Saved data entries:

= = = =

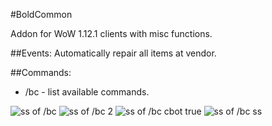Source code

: #BoldCommon

Addon for WoW 1.12.1 clients with misc functions.

##Events:
Automatically repair all items at vendor.

##Commands:
* /bc - list available commands.

![ss of /bc](http://i.imgur.com/ukWdfLH.png)
![ss of /bc 2](http://i.imgur.com/dZIVmF9.png)
![ss of /bc cbot true](http://i.imgur.com/syhY00W.png)
![ss of /bc ss](http://i.imgur.com/I3KSaSl.gif)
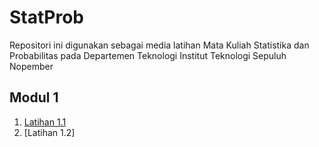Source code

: # StatProb

Repositori ini digunakan sebagai media latihan Mata Kuliah Statistika dan Probabilitas pada Departemen Teknologi Institut Teknologi Sepuluh Nopember

## Modul 1

1. [Latihan 1.1](https://github.com/RafaelEga24/StatProb/blob/main/Module%201.1%20Practice.ipynb)
2. [Latihan 1.2]

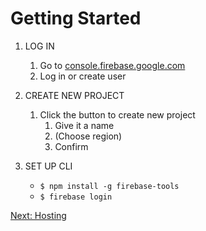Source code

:# Getting Started

1. LOG IN
    1. Go to [console.firebase.google.com](http://console.firebase.google.com)
    1. Log in or create user

2. CREATE NEW PROJECT
    1. Click the button to create new project
        1. Give it a name
        1. (Choose region)
        1. Confirm

3. SET UP CLI
    - `$ npm install -g firebase-tools`
    - `$ firebase login`


[Next: Hosting](./2_hosting.md)
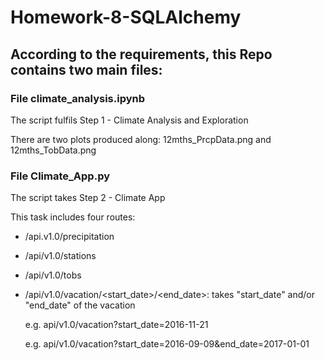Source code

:# Homework-8-SQLAlchemy

## According to the requirements, this Repo contains two main files:

### File climate_analysis.ipynb
The script fulfils Step 1 - Climate Analysis and Exploration

There are two plots produced along: 12mths_PrcpData.png and 12mths_TobData.png

### File Climate_App.py
The script takes Step 2 - Climate App

This task includes four routes:
* /api.v1.0/precipitation
* /api/v1.0/stations
* /api/v1.0/tobs
* /api/v1.0/vacation/<start_date>/<end_date>: takes "start_date" and/or "end_date" of the vacation

  e.g. api/v1.0/vacation?start_date=2016-11-21
 
  e.g. api/v1.0/vacation?start_date=2016-09-09&end_date=2017-01-01
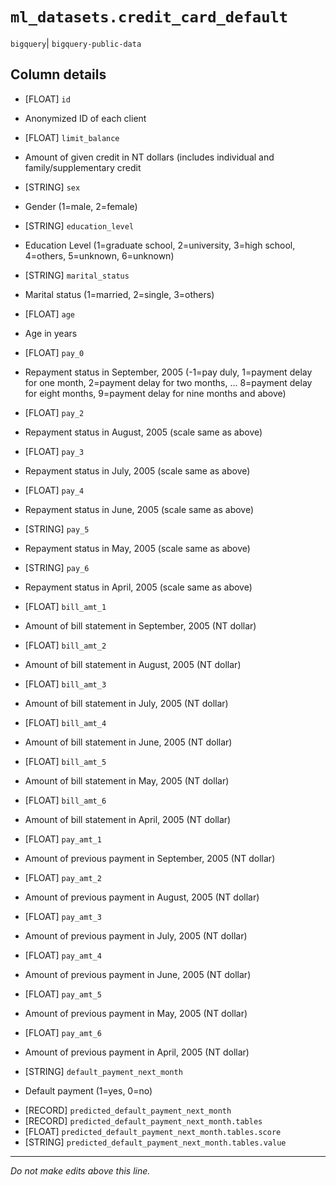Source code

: # `ml_datasets.credit_card_default`
`bigquery`| `bigquery-public-data`

## Column details
* [FLOAT]     `id`
 - Anonymized ID of each client
* [FLOAT]     `limit_balance`
 - Amount of given credit in NT dollars (includes individual and family/supplementary credit
* [STRING]    `sex`
 - Gender (1=male, 2=female)
* [STRING]    `education_level`
 - Education Level (1=graduate school, 2=university, 3=high school, 4=others, 5=unknown, 6=unknown)
* [STRING]    `marital_status`
 - Marital status (1=married, 2=single, 3=others)
* [FLOAT]     `age`
 - Age in years
* [FLOAT]     `pay_0`
 - Repayment status in September, 2005 (-1=pay duly, 1=payment delay for one month, 2=payment delay for two months, ... 8=payment delay for eight months, 9=payment delay for nine months and above)
* [FLOAT]     `pay_2`
 - Repayment status in August, 2005 (scale same as above)
* [FLOAT]     `pay_3`
 - Repayment status in July, 2005 (scale same as above)
* [FLOAT]     `pay_4`
 - Repayment status in June, 2005 (scale same as above)
* [STRING]    `pay_5`
 - Repayment status in May, 2005 (scale same as above)
* [STRING]    `pay_6`
 - Repayment status in April, 2005 (scale same as above)
* [FLOAT]     `bill_amt_1`
 - Amount of bill statement in September, 2005 (NT dollar)
* [FLOAT]     `bill_amt_2`
 - Amount of bill statement in August, 2005 (NT dollar)
* [FLOAT]     `bill_amt_3`
 - Amount of bill statement in July, 2005 (NT dollar)
* [FLOAT]     `bill_amt_4`
 - Amount of bill statement in June, 2005 (NT dollar)
* [FLOAT]     `bill_amt_5`
 - Amount of bill statement in May, 2005 (NT dollar)
* [FLOAT]     `bill_amt_6`
 - Amount of bill statement in April, 2005 (NT dollar)
* [FLOAT]     `pay_amt_1`
 - Amount of previous payment in September, 2005 (NT dollar)
* [FLOAT]     `pay_amt_2`
 - Amount of previous payment in August, 2005 (NT dollar)
* [FLOAT]     `pay_amt_3`
 - Amount of previous payment in July, 2005 (NT dollar)
* [FLOAT]     `pay_amt_4`
 - Amount of previous payment in June, 2005 (NT dollar)
* [FLOAT]     `pay_amt_5`
 - Amount of previous payment in May, 2005 (NT dollar)
* [FLOAT]     `pay_amt_6`
 - Amount of previous payment in April, 2005 (NT dollar)
* [STRING]    `default_payment_next_month`
 - Default payment (1=yes, 0=no)
* [RECORD]    `predicted_default_payment_next_month`
* [RECORD]    `predicted_default_payment_next_month.tables`
* [FLOAT]     `predicted_default_payment_next_month.tables.score`
* [STRING]    `predicted_default_payment_next_month.tables.value`

-------------------------------------------------------------------------------
*Do not make edits above this line.*
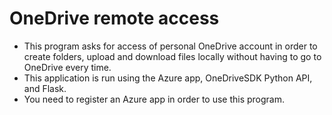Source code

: # OneDrive remote access

- This program asks for access of personal OneDrive account in order to create folders, upload and download files locally without having to go to OneDrive every time.
- This application is run using the Azure app, OneDriveSDK Python API, and Flask.
- You need to register an Azure app in order to use this program. 
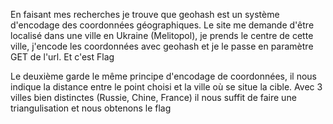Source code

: En faisant mes recherches je trouve que geohash est un système d'encodage des coordonnées géographiques.
Le site me demande d'être localisé dans une ville en Ukraine (Melitopol), je prends le centre de cette ville, j'encode les coordonnées avec geohash et je le passe en paramètre GET de l'url.
Et c'est Flag

Le deuxième garde le même principe d'encodage de coordonnées, il nous indique la distance entre le point choisi et la ville où se situe la cible. Avec 3 villes bien distinctes (Russie, Chine, France) il nous suffit de faire une triangulisation et nous obtenons le flag
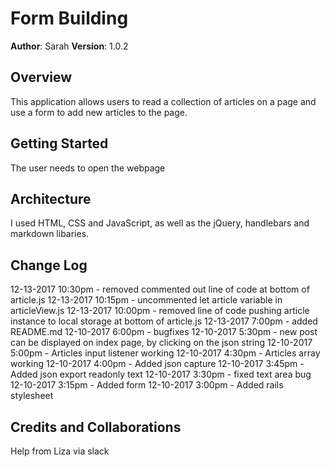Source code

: # Form Building

**Author**: Sarah
**Version**: 1.0.2

## Overview
This application allows users to read a collection of articles on a page and use a form to add new articles to the page.

## Getting Started
The user needs to open the webpage

## Architecture
I used HTML, CSS and JavaScript, as well as the jQuery, handlebars and markdown libaries. 

## Change Log
12-13-2017 10:30pm - removed commented out line of code at bottom of article.js
12-13-2017 10:15pm - uncommented let article variable in articleView.js
12-13-2017 10:00pm - removed line of code pushing article instance to local storage at bottom of article.js
12-13-2017 7:00pm - added README.md
12-10-2017 6:00pm - bugfixes
12-10-2017 5:30pm - new post can be displayed on index page, by clicking on the json string
12-10-2017 5:00pm - Articles input listener working
12-10-2017 4:30pm - Articles array working
12-10-2017 4:00pm - Added json capture
12-10-2017 3:45pm - Added json export readonly text
12-10-2017 3:30pm - fixed text area bug
12-10-2017 3:15pm - Added form
12-10-2017 3:00pm - Added rails stylesheet

## Credits and Collaborations
Help from Liza via slack
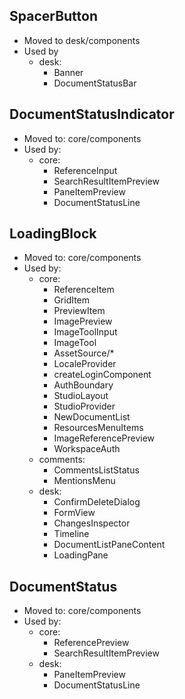 ## SpacerButton

- Moved to desk/components
- Used by
  - desk:
    - Banner
    - DocumentStatusBar

## DocumentStatusIndicator

- Moved to: core/components
- Used by:
  - core:
    - ReferenceInput
    - SearchResultItemPreview
    - PaneItemPreview
    - DocumentStatusLine

## LoadingBlock

- Moved to: core/components
- Used by:
  - core:
    - ReferenceItem
    - GridItem
    - PreviewItem
    - ImagePreview
    - ImageToolInput
    - ImageTool
    - AssetSource/\*
    - LocaleProvider
    - createLoginComponent
    - AuthBoundary
    - StudioLayout
    - StudioProvider
    - NewDocumentList
    - ResourcesMenuItems
    - ImageReferencePreview
    - WorkspaceAuth
  - comments:
    - CommentsListStatus
    - MentionsMenu
  - desk:
    - ConfirmDeleteDialog
    - FormView
    - ChangesInspector
    - Timeline
    - DocumentListPaneContent
    - LoadingPane

## DocumentStatus

- Moved to: core/components
- Used by:
  - core:
    - ReferencePreview
    - SearchResultItemPreview
  - desk:
    - PaneItemPreview
    - DocumentStatusLine
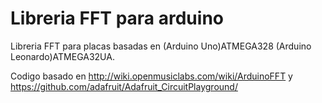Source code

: # Libreria FFT para arduino

Libreria FFT para placas basadas en (Arduino Uno)ATMEGA328 (Arduino Leonardo)ATMEGA32UA.

Codigo basado en http://wiki.openmusiclabs.com/wiki/ArduinoFFT y https://github.com/adafruit/Adafruit_CircuitPlayground/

= = = =

**Goal of the exercise:** Please give back all the records above word for word, with no pictures included.

**Answer area:**
Source code

: #BoldCommon

Addon for WoW 1.12.1 clients with misc functions.

##Events:
Automatically repair all items at vendor.

##Commands:
* /bc - list available commands.

![ss of /bc](http://i.imgur.com/ukWdfLH.png)
![ss of /bc 2](http://i.imgur.com/dZIVmF9.png)
![ss of /bc cbot true](http://i.imgur.com/syhY00W.png)
![ss of /bc ss](http://i.imgur.com/I3KSaSl.gif)
Source code

: # StatProb

Repositori ini digunakan sebagai media latihan Mata Kuliah Statistika dan Probabilitas pada Departemen Teknologi Institut Teknologi Sepuluh Nopember

## Modul 1

1. [Latihan 1.1](https://github.com/RafaelEga24/StatProb/blob/main/Module%201.1%20Practice.ipynb)
2. [Latihan 1.2]

Source code

:# Getting Started

1. LOG IN
    1. Go to [console.firebase.google.com](http://console.firebase.google.com)
    1. Log in or create user

2. CREATE NEW PROJECT
    1. Click the button to create new project
        1. Give it a name
        1. (Choose region)
        1. Confirm

3. SET UP CLI
    - `$ npm install -g firebase-tools`
    - `$ firebase login`


[Next: Hosting](./2_hosting.md)
Source code

:# Homework-8-SQLAlchemy

## According to the requirements, this Repo contains two main files:

### File climate_analysis.ipynb
The script fulfils Step 1 - Climate Analysis and Exploration

There are two plots produced along: 12mths_PrcpData.png and 12mths_TobData.png

### File Climate_App.py
The script takes Step 2 - Climate App

This task includes four routes:
* /api.v1.0/precipitation
* /api/v1.0/stations
* /api/v1.0/tobs
* /api/v1.0/vacation/<start_date>/<end_date>: takes "start_date" and/or "end_date" of the vacation

  e.g. api/v1.0/vacation?start_date=2016-11-21
 
  e.g. api/v1.0/vacation?start_date=2016-09-09&end_date=2017-01-01
Source code

: # `ml_datasets.credit_card_default`
`bigquery`| `bigquery-public-data`

## Column details
* [FLOAT]     `id`
 - Anonymized ID of each client
* [FLOAT]     `limit_balance`
 - Amount of given credit in NT dollars (includes individual and family/supplementary credit
* [STRING]    `sex`
 - Gender (1=male, 2=female)
* [STRING]    `education_level`
 - Education Level (1=graduate school, 2=university, 3=high school, 4=others, 5=unknown, 6=unknown)
* [STRING]    `marital_status`
 - Marital status (1=married, 2=single, 3=others)
* [FLOAT]     `age`
 - Age in years
* [FLOAT]     `pay_0`
 - Repayment status in September, 2005 (-1=pay duly, 1=payment delay for one month, 2=payment delay for two months, ... 8=payment delay for eight months, 9=payment delay for nine months and above)
* [FLOAT]     `pay_2`
 - Repayment status in August, 2005 (scale same as above)
* [FLOAT]     `pay_3`
 - Repayment status in July, 2005 (scale same as above)
* [FLOAT]     `pay_4`
 - Repayment status in June, 2005 (scale same as above)
* [STRING]    `pay_5`
 - Repayment status in May, 2005 (scale same as above)
* [STRING]    `pay_6`
 - Repayment status in April, 2005 (scale same as above)
* [FLOAT]     `bill_amt_1`
 - Amount of bill statement in September, 2005 (NT dollar)
* [FLOAT]     `bill_amt_2`
 - Amount of bill statement in August, 2005 (NT dollar)
* [FLOAT]     `bill_amt_3`
 - Amount of bill statement in July, 2005 (NT dollar)
* [FLOAT]     `bill_amt_4`
 - Amount of bill statement in June, 2005 (NT dollar)
* [FLOAT]     `bill_amt_5`
 - Amount of bill statement in May, 2005 (NT dollar)
* [FLOAT]     `bill_amt_6`
 - Amount of bill statement in April, 2005 (NT dollar)
* [FLOAT]     `pay_amt_1`
 - Amount of previous payment in September, 2005 (NT dollar)
* [FLOAT]     `pay_amt_2`
 - Amount of previous payment in August, 2005 (NT dollar)
* [FLOAT]     `pay_amt_3`
 - Amount of previous payment in July, 2005 (NT dollar)
* [FLOAT]     `pay_amt_4`
 - Amount of previous payment in June, 2005 (NT dollar)
* [FLOAT]     `pay_amt_5`
 - Amount of previous payment in May, 2005 (NT dollar)
* [FLOAT]     `pay_amt_6`
 - Amount of previous payment in April, 2005 (NT dollar)
* [STRING]    `default_payment_next_month`
 - Default payment (1=yes, 0=no)
* [RECORD]    `predicted_default_payment_next_month`
* [RECORD]    `predicted_default_payment_next_month.tables`
* [FLOAT]     `predicted_default_payment_next_month.tables.score`
* [STRING]    `predicted_default_payment_next_month.tables.value`

-------------------------------------------------------------------------------
*Do not make edits above this line.*
Source code

: # OneDrive remote access

- This program asks for access of personal OneDrive account in order to create folders, upload and download files locally without having to go to OneDrive every time.
- This application is run using the Azure app, OneDriveSDK Python API, and Flask.
- You need to register an Azure app in order to use this program. 
Source code

: En faisant mes recherches je trouve que geohash est un système d'encodage des coordonnées géographiques.
Le site me demande d'être localisé dans une ville en Ukraine (Melitopol), je prends le centre de cette ville, j'encode les coordonnées avec geohash et je le passe en paramètre GET de l'url.
Et c'est Flag

Le deuxième garde le même principe d'encodage de coordonnées, il nous indique la distance entre le point choisi et la ville où se situe la cible. Avec 3 villes bien distinctes (Russie, Chine, France) il nous suffit de faire une triangulisation et nous obtenons le flag
Source code

: # Form Building

**Author**: Sarah
**Version**: 1.0.2

## Overview
This application allows users to read a collection of articles on a page and use a form to add new articles to the page.

## Getting Started
The user needs to open the webpage

## Architecture
I used HTML, CSS and JavaScript, as well as the jQuery, handlebars and markdown libaries. 

## Change Log
12-13-2017 10:30pm - removed commented out line of code at bottom of article.js
12-13-2017 10:15pm - uncommented let article variable in articleView.js
12-13-2017 10:00pm - removed line of code pushing article instance to local storage at bottom of article.js
12-13-2017 7:00pm - added README.md
12-10-2017 6:00pm - bugfixes
12-10-2017 5:30pm - new post can be displayed on index page, by clicking on the json string
12-10-2017 5:00pm - Articles input listener working
12-10-2017 4:30pm - Articles array working
12-10-2017 4:00pm - Added json capture
12-10-2017 3:45pm - Added json export readonly text
12-10-2017 3:30pm - fixed text area bug
12-10-2017 3:15pm - Added form
12-10-2017 3:00pm - Added rails stylesheet

## Credits and Collaborations
Help from Liza via slack
 ## SpacerButton

- Moved to desk/components
- Used by
  - desk:
    - Banner
    - DocumentStatusBar

## DocumentStatusIndicator

- Moved to: core/components
- Used by:
  - core:
    - ReferenceInput
    - SearchResultItemPreview
    - PaneItemPreview
    - DocumentStatusLine

## LoadingBlock

- Moved to: core/components
- Used by:
  - core:
    - ReferenceItem
    - GridItem
    - PreviewItem
    - ImagePreview
    - ImageToolInput
    - ImageTool
    - AssetSource/\*
    - LocaleProvider
    - createLoginComponent
    - AuthBoundary
    - StudioLayout
    - StudioProvider
    - NewDocumentList
    - ResourcesMenuItems
    - ImageReferencePreview
    - WorkspaceAuth
  - comments:
    - CommentsListStatus
    - MentionsMenu
  - desk:
    - ConfirmDeleteDialog
    - FormView
    - ChangesInspector
    - Timeline
    - DocumentListPaneContent
    - LoadingPane

## DocumentStatus

- Moved to: core/components
- Used by:
  - core:
    - ReferencePreview
    - SearchResultItemPreview
  - desk:
    - PaneItemPreview
    - DocumentStatusLine
Source code

: # Libreria FFT para arduino

Libreria FFT para placas basadas en (Arduino Uno)ATMEGA328 (Arduino Leonardo)ATMEGA32UA.

Codigo basado en http://wiki.openmusiclabs.com/wiki/ArduinoFFT y https://github.com/adafruit/Adafruit_CircuitPlayground/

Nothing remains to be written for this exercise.